++++ MATERIALS PROVIDED ++++

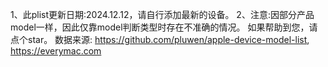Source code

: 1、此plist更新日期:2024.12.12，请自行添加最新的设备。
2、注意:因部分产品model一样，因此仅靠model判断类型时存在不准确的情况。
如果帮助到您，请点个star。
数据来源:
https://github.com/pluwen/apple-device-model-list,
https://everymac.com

++++
++++ MATERIALS PROVIDED ++++

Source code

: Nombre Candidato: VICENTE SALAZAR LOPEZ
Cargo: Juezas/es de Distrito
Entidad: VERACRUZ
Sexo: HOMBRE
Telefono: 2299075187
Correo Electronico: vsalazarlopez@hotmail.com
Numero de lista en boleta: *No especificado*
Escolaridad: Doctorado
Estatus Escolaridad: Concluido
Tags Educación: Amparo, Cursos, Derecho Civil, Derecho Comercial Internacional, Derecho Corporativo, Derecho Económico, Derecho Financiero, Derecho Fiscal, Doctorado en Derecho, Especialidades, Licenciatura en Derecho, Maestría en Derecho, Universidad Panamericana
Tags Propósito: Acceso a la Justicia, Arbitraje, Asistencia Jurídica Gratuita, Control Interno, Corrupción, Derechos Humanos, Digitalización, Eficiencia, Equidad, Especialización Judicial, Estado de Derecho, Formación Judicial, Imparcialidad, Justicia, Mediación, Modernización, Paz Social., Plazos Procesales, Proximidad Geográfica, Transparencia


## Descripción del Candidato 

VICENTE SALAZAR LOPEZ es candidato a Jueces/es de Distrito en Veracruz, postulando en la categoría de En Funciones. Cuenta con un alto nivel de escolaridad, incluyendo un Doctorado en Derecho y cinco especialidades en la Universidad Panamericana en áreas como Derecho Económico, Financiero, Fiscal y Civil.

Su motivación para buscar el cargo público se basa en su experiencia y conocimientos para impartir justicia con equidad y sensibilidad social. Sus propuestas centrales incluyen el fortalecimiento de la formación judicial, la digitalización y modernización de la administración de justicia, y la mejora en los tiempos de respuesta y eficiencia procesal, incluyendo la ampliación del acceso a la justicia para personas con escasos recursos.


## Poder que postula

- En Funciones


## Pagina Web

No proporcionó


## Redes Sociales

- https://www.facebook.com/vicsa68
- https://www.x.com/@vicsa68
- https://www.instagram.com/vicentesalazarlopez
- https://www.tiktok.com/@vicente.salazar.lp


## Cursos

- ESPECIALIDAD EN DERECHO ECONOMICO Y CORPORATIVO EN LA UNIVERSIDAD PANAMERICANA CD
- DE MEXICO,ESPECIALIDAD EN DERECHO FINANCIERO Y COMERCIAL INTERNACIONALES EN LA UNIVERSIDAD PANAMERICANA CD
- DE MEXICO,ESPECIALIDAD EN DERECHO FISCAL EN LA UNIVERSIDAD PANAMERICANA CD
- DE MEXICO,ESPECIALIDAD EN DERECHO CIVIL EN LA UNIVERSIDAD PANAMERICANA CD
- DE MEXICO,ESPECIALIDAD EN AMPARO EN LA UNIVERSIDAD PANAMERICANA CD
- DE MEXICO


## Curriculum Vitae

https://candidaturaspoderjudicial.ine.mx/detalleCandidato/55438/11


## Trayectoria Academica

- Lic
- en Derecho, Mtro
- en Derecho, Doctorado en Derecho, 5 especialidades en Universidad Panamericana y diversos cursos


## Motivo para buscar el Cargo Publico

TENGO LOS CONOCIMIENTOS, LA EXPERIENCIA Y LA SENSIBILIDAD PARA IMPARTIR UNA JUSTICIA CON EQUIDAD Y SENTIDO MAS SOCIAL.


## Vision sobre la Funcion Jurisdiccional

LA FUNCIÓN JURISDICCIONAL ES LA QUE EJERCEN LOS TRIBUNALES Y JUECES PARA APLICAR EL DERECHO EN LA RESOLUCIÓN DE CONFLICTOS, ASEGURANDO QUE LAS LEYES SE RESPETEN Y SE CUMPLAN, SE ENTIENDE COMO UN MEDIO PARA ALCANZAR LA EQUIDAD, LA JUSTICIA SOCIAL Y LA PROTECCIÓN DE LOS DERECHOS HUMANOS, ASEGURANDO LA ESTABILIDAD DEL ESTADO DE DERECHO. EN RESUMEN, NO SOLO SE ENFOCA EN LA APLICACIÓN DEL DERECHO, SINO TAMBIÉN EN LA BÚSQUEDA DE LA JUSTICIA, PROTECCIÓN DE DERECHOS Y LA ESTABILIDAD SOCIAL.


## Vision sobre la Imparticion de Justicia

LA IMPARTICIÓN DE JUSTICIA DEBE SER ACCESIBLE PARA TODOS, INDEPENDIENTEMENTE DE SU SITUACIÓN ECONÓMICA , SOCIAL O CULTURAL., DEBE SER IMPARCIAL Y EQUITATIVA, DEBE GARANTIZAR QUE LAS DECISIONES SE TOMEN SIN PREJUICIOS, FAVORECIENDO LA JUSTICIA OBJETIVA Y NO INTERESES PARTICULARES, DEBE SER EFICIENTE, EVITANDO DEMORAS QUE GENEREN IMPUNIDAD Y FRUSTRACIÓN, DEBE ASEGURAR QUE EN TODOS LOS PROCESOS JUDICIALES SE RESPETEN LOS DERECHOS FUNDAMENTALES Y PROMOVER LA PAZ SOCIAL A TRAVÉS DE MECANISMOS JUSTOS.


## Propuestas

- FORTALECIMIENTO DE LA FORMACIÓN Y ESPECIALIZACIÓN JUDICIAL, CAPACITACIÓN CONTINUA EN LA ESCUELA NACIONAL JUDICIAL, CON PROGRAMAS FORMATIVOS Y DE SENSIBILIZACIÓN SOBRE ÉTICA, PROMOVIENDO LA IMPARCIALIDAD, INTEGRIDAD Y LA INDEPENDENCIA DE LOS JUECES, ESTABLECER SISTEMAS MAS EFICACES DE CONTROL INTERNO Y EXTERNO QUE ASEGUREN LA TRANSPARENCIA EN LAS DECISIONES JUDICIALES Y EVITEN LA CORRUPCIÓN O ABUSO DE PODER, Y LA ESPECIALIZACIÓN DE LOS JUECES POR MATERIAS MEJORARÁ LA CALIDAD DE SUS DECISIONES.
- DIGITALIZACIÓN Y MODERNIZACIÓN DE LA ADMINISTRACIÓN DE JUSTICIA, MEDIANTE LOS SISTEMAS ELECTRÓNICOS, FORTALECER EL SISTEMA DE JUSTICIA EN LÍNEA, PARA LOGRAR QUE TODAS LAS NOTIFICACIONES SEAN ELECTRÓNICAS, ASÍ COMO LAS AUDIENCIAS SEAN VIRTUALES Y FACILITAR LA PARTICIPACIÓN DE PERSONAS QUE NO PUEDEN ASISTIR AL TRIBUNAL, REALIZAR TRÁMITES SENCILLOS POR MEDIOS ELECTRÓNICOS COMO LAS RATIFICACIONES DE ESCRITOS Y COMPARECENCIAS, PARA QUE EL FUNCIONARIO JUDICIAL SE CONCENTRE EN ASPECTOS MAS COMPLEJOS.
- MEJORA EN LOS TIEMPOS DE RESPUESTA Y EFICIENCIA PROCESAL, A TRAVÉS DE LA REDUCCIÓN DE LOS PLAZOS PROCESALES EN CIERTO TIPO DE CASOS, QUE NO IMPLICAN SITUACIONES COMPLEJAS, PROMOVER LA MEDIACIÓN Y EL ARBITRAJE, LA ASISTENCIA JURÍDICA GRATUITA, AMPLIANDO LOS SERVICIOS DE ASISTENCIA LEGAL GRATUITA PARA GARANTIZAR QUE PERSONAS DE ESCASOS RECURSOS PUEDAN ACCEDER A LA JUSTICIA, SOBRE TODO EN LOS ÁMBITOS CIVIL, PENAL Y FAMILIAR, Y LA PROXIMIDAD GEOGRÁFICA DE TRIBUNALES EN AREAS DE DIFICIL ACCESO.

++++

** WHAT IS BEING ASKED **
The lines to copy are those above that contain the string "MEXICO".

** RESPONSE FOR THIS EXERCISE **
- DE MEXICO,ESPECIALIDAD EN DERECHO FINANCIERO Y COMERCIAL INTERNACIONALES EN LA UNIVERSIDAD PANAMERICANA CD
- DE MEXICO,ESPECIALIDAD EN DERECHO FISCAL EN LA UNIVERSIDAD PANAMERICANA CD
- DE MEXICO,ESPECIALIDAD EN DERECHO CIVIL EN LA UNIVERSIDAD PANAMERICANA CD
- DE MEXICO,ESPECIALIDAD EN AMPARO EN LA UNIVERSIDAD PANAMERICANA CD
- DE MEXICO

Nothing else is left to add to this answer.